Maybe I just don't want to change right now. Okay?
I was still far too energized because of Activism Class, still far too hungry from my barely noticeably broken fast, and well away from any state of preparation for sleep. Glancing at my monitor, a thought from earlier today popped into my head. "That picture," I thought, "has been my desktop background for far too long." And so, despite a small voice inside my head (
specifically on the right side, slightly above eye level, too far back to be frontal, but too far forward to be in the middle, probably a centimetre or two before the ear) telling me 'you don't want a change... you're not feeling a change,' I opened my browser and began my occasional routine of searching for rain and cityscapes. Although I found no shortage of lovely pretty things to make my own, I was unable to find something that appealed to that certain spot in my heart, that evoked my latent desire for new frontiers.
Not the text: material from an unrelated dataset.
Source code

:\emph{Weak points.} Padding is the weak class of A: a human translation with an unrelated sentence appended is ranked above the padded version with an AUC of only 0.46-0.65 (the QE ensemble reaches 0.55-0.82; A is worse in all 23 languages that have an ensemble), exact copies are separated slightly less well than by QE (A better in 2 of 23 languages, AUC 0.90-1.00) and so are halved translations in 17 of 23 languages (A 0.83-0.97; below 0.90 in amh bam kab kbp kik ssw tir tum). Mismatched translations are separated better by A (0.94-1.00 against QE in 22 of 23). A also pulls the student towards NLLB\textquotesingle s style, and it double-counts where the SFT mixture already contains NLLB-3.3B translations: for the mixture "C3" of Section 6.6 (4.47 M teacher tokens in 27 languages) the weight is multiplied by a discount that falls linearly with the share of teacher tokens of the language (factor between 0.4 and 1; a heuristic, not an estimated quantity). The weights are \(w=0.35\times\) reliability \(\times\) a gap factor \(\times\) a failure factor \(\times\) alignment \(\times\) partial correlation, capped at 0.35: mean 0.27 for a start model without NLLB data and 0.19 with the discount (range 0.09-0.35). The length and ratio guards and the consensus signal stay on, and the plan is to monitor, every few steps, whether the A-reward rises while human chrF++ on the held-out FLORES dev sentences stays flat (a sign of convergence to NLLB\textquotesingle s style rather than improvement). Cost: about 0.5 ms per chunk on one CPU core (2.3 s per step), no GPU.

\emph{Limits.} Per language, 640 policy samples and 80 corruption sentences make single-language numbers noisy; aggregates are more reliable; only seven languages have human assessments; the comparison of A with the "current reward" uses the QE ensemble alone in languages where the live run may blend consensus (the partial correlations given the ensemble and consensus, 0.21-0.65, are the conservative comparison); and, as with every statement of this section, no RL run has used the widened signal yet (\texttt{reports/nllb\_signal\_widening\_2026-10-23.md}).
My desire to cling to an admittedly drab background picture has left me wondering at some other aspects of my recent behaviour. Today, in a meeting in my very demanding and very gratifying environment of work, I balked internally when
D mentioned that I would be leaving after this year. I am fairly certain that my eyes attempted to abandon my face, and I had to restrain, with some difficulty, the desire to pipe up with something to the effect of 'actually if you'd like I could stay on another year or so... I know I won't be a student anymore, but I really don't have much planned for my immediate future, and I find it both challenging and comforting here.'
I've also been back and forth over the past few days on the matter of my hair. I cannot seem to decide what it is that I would like to do with my head. Yet another frivolous matter of no great consequence. And yet I cannot seem to settle into the idea of change this year. I imagine that, despite all efforts at failure, I will be forced to once again come to terms with change when I am handed a degree and told to graduate on to something grander. Until then, though, how do I contend with change?
Normally this would be the point in discourse where I come up with some manner of summative solution, and a slightly open-ended concluding statement that leaves room for individual reflection. Sorry, dear reader. I'm just not there yet. How do I contend with change?
How do I contend with change? I do not know. I really do not. I am at a loss. I usually deal with change quite well, welcoming it and hoping for new and exciting challenges. Perhaps it is because I truly feel challenged for the first time that I do not feel ready to move on. At the moment I am gaining so much from life that I do not wish to end this stage of life before I have enjoyed all it can offer me.
Although I perform best when I am busiest, perhaps my constant occupation prevents me from savouring each of the remarkable opportunities presented to me this year. And how odd, as it is the occupation that I savour the most.